The essays in this book investigate the analytical concept of net criticism
and its strategic implementation called 'tactical media.' The concept of
tactical media has been developed to describe the new circumstances of
alternative or independent initiatives which have grown away from previous
oppositional or subcultural contexts into a vibrant, global new media
culture, intervening with the technology itself. Internet is not just a
tool. Tactical media, such as community networks, mailinglists, independent
media centers, art servers, temporary media labs are not to be marginalized
to the fringes of a business-dominated Internet. These cultural membranes
have both initiated and responded to new hard-and software applications,
have developed collaborative artistic interfaces, and have thoughtfully
assessed the social consequences of globalization.

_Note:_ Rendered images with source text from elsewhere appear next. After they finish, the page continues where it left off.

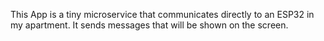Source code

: This App is a tiny microservice that communicates directly to an ESP32 in my apartment.
It sends messages that will be shown on the screen.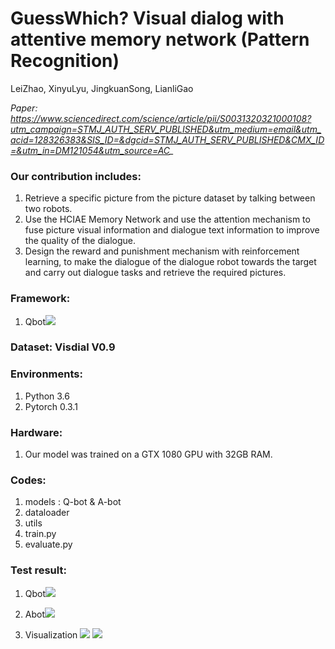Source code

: # GuessWhich? Visual dialog with attentive memory network (Pattern Recognition)
LeiZhao, XinyuLyu, JingkuanSong, LianliGao

*Paper: https://www.sciencedirect.com/science/article/pii/S0031320321000108?utm_campaign=STMJ_AUTH_SERV_PUBLISHED&utm_medium=email&utm_acid=128326383&SIS_ID=&dgcid=STMJ_AUTH_SERV_PUBLISHED&CMX_ID=&utm_in=DM121054&utm_source=AC_*
### Our contribution includes:
1. Retrieve a specific picture from the picture dataset by talking between two robots.
2. Use the HCIAE Memory Network and use the attention mechanism to fuse picture visual information and dialogue text information to improve the quality of the dialogue.
3. Design the reward and punishment mechanism with reinforcement learning, to make the dialogue of the dialogue robot towards the target and carry out dialogue tasks and retrieve the required pictures.
### Framework:
   1. Qbot![](https://github.com/XinyuLyu/Visual-Dialog/blob/master/test_results/1-s2.0-S0031320321000108-gr1_lrg.jpg)
### Dataset: Visdial V0.9   

### Environments:
  1. Python 3.6
  2. Pytorch 0.3.1

### Hardware:
  1. Our model was trained on a GTX 1080 GPU with 32GB RAM.
  
### Codes: 
  1. models : Q-bot & A-bot
  2. dataloader
  3. utils
  4. train.py
  5. evaluate.py

### Test result:   
   1. Qbot![](https://github.com/XinyuLyu/Visual-Dialog/blob/master/test_results/Xnip2020-03-16_14-44-51.jpg)
   2. Abot![](https://github.com/XinyuLyu/Visual-Dialog/blob/master/test_results/Xnip2020-03-16_14-18-24.jpg)
   
   3. Visualization
    ![](https://github.com/XinyuLyu/Visual-Dialog/blob/master/test_results/1-s2.0-S0031320321000108-gr2_lrg.jpg)
    ![](https://github.com/XinyuLyu/Visual-Dialog/blob/master/test_results/1-s2.0-S0031320321000108-gr4_lrg.jpg)

 

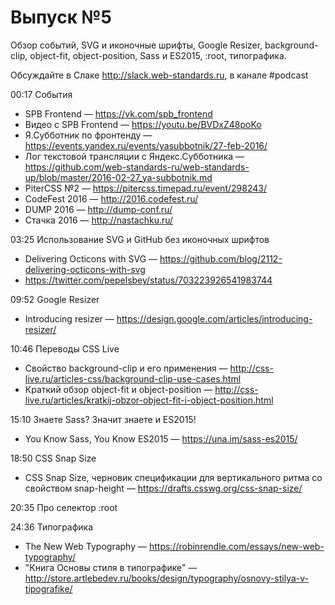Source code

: # Выпуск №5

Обзор событий, SVG и иконочные шрифты, Google Resizer, background-clip, object-fit, object-position, Sass и ES2015, :root, типографика.

Обсуждайте в Слаке http://slack.web-standards.ru, в канале #​podcast

00:17 События

- SPB Frontend — https://vk.com/spb_frontend
- Видео с SPB Frontend — https://youtu.be/BVDxZ48poKo
- Я.Субботник по фронтенду — https://events.yandex.ru/events/yasubbotnik/27-feb-2016/
- Лог текстовой трансляции с Яндекс.Субботника — https://github.com/web-standards-ru/web-standards-up/blob/master/2016-02-27_ya-subbotnik.md
- PiterCSS №2 — https://pitercss.timepad.ru/event/298243/
- CodeFest 2016 — http://2016.codefest.ru/
- DUMP 2016 — http://dump-conf.ru/
- Стачка 2016 — http://nastachku.ru/

03:25 Использование SVG и GitHub без иконочных шрифтов

- Delivering Octicons with SVG — https://github.com/blog/2112-delivering-octicons-with-svg
- https://twitter.com/pepelsbey/status/703223926541983744

09:52 Google Resizer

- Introducing resizer — https://design.google.com/articles/introducing-resizer/

10:46 Переводы CSS Live

- Свойство background-clip и его применения — http://css-live.ru/articles-css/background-clip-use-cases.html
- Краткий обзор object-fit и object-position — http://css-live.ru/articles/kratkij-obzor-object-fit-i-object-position.html

15:10 Знаете Sass? Значит знаете и ES2015!

-  You Know Sass, You Know ES2015 — https://una.im/sass-es2015/

18:50 CSS Snap Size

- CSS Snap Size, черновик спецификации для вертикального ритма со свойством snap-height — https://drafts.csswg.org/css-snap-size/

20:35 Про селектор :root

24:36 Типографика

- The New Web Typography — https://robinrendle.com/essays/new-web-typography/
- "Книга Основы стиля в типографике" — http://store.artlebedev.ru/books/design/typography/osnovy-stilya-v-tipografike/
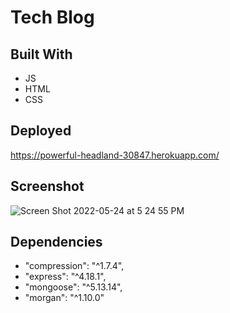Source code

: # Tech Blog

## Built With
- JS
- HTML
- CSS

## Deployed
https://powerful-headland-30847.herokuapp.com/

## Screenshot
![Screen Shot 2022-05-24 at 5 24 55 PM](https://user-images.githubusercontent.com/94089960/170153828-b804561a-ed87-490c-a047-a43f1b952b6a.png)


## Dependencies
- "compression": "^1.7.4",
- "express": "^4.18.1",
- "mongoose": "^5.13.14",
- "morgan": "^1.10.0"

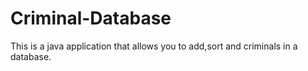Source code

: # Criminal-Database
This is a java application that allows you to add,sort and criminals in a database.

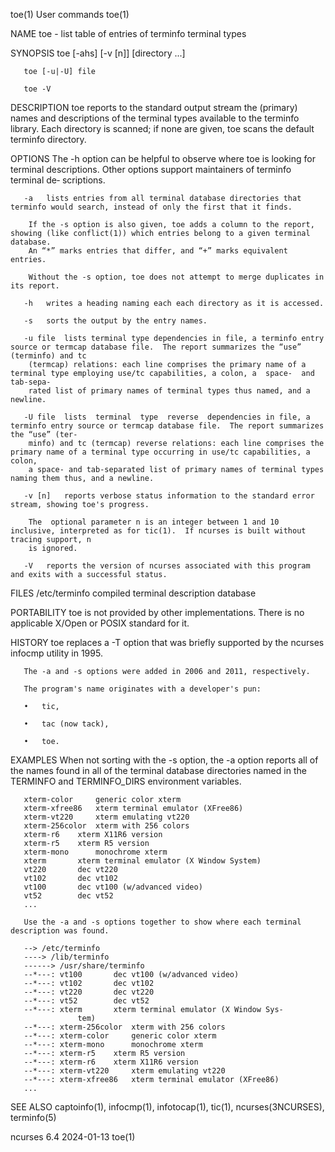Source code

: toe(1)									 User commands									toe(1)

NAME
       toe - list table of entries of terminfo terminal types

SYNOPSIS
       toe [-ahs] [-v [n]] [directory ...]

       toe [-u|-U] file

       toe -V

DESCRIPTION
       toe reports to the standard output stream the (primary) names and descriptions of the terminal types available to the terminfo library.	Each directory
       is scanned; if none are given, toe scans the default terminfo directory.

OPTIONS
       The  -h	option	can  be helpful to observe where toe is looking for terminal descriptions.  Other options support maintainers of terminfo terminal de‐
       scriptions.

       -a	lists entries from all terminal database directories that terminfo would search, instead of only the first that it finds.

		If the -s option is also given, toe adds a column to the report, showing (like conflict(1)) which entries belong to a given terminal database.
		An “*” marks entries that differ, and “+” marks equivalent entries.

		Without the -s option, toe does not attempt to merge duplicates in its report.

       -h	writes a heading naming each each directory as it is accessed.

       -s	sorts the output by the entry names.

       -u file	lists terminal type dependencies in file, a terminfo entry source or termcap database file.  The report summarizes the “use” (terminfo) and tc
		(termcap) relations: each line comprises the primary name of a terminal type employing use/tc capabilities, a colon, a	space-	and  tab-sepa‐
		rated list of primary names of terminal types thus named, and a newline.

       -U file	lists  terminal	 type  reverse	dependencies in file, a terminfo entry source or termcap database file.	 The report summarizes the “use” (ter‐
		minfo) and tc (termcap) reverse relations: each line comprises the primary name of a terminal type occurring in use/tc capabilities, a	colon,
		a space- and tab-separated list of primary names of terminal types naming them thus, and a newline.

       -v [n]	reports verbose status information to the standard error stream, showing toe's progress.

		The  optional parameter n is an integer between 1 and 10 inclusive, interpreted as for tic(1).	If ncurses is built without tracing support, n
		is ignored.

       -V	reports the version of ncurses associated with this program and exits with a successful status.

FILES
       /etc/terminfo
	      compiled terminal description database

PORTABILITY
       toe is not provided by other implementations.  There is no applicable X/Open or POSIX standard for it.

HISTORY
       toe replaces a -T option that was briefly supported by the ncurses infocmp utility in 1995.

       The -a and -s options were added in 2006 and 2011, respectively.

       The program's name originates with a developer's pun:

       •   tic,

       •   tac (now tack),

       •   toe.

EXAMPLES
       When not sorting with the -s option, the -a option reports all of the names found in all of the terminal database directories named in the TERMINFO and
       TERMINFO_DIRS environment variables.

	   xterm-color	   generic color xterm
	   xterm-xfree86   xterm terminal emulator (XFree86)
	   xterm-vt220	   xterm emulating vt220
	   xterm-256color  xterm with 256 colors
	   xterm-r6	   xterm X11R6 version
	   xterm-r5	   xterm R5 version
	   xterm-mono	   monochrome xterm
	   xterm	   xterm terminal emulator (X Window System)
	   vt220	   dec vt220
	   vt102	   dec vt102
	   vt100	   dec vt100 (w/advanced video)
	   vt52		   dec vt52
	   ...

       Use the -a and -s options together to show where each terminal description was found.

	   --> /etc/terminfo
	   ----> /lib/terminfo
	   ------> /usr/share/terminfo
	   --*---: vt100	   dec vt100 (w/advanced video)
	   --*---: vt102	   dec vt102
	   --*---: vt220	   dec vt220
	   --*---: vt52		   dec vt52
	   --*---: xterm	   xterm terminal emulator (X Window Sys‐
				   tem)
	   --*---: xterm-256color  xterm with 256 colors
	   --*---: xterm-color	   generic color xterm
	   --*---: xterm-mono	   monochrome xterm
	   --*---: xterm-r5	   xterm R5 version
	   --*---: xterm-r6	   xterm X11R6 version
	   --*---: xterm-vt220	   xterm emulating vt220
	   --*---: xterm-xfree86   xterm terminal emulator (XFree86)
	   ...

SEE ALSO
       captoinfo(1), infocmp(1), infotocap(1), tic(1), ncurses(3NCURSES), terminfo(5)

ncurses 6.4								  2024-01-13									toe(1)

Both net criticism and tactical media are analyzed as precise sensors of
cultural conditions in the digital age. Net criticism should not so much be
defined as yet another emerging discipline with literary criticism and
cultural studies as its predecessors, but rather it is described as a
collaborative form to create networked discourses in which theory and
practice, code and content, reflection and production, interface design and
network architecture are closely intertwined.

Written in reflexive relationships with the development of these fields, the
 essays here were developed within a worldwide diversity of social and
artistic networks. To stress the importance of intercultural collaboration
in the field of techno-culture three travelogues were included, describing
the global impact and diversity of the emerging Internet culture. In
Albania, Europe's poorest and most isolated country, new media are used by
NGOs and artists. In Taiwan, with the September 1999 earthquake as a
pretext, cultural politics of the Internet were being discovered, while in
Delhi (India) a new media center explores free software, public access and
Hindi interfaces, mapping the social and cultural use of technology beyond
the official rhetoric of 'digital divide.'

The concepts do not merely reflect on new media from an outsider's
perspective, nor do they intend to represent a particular (alternative)
lifestyle. They are written with a passionate commitment to media theory,
building on more than a decade of new media experience, with the certainty
that "ideas do matter" (Joseph Weizenbaum).

Some of the topics and issues raised in Dark Fiber: the erosion of e-mail,
meet the virtual intellectual, the rise of NGOs and the Soros networks,
bandwidth for all, the rise and fall of dotcommania, the dawn of techno
mysticism, the search for sustainable social networks, the fight for a
public Internet time standard, net activist strategies from
counter-information to electronic civic disobedience, testing the boundaries
of mailinglist culture and the art of collaborative text filtering.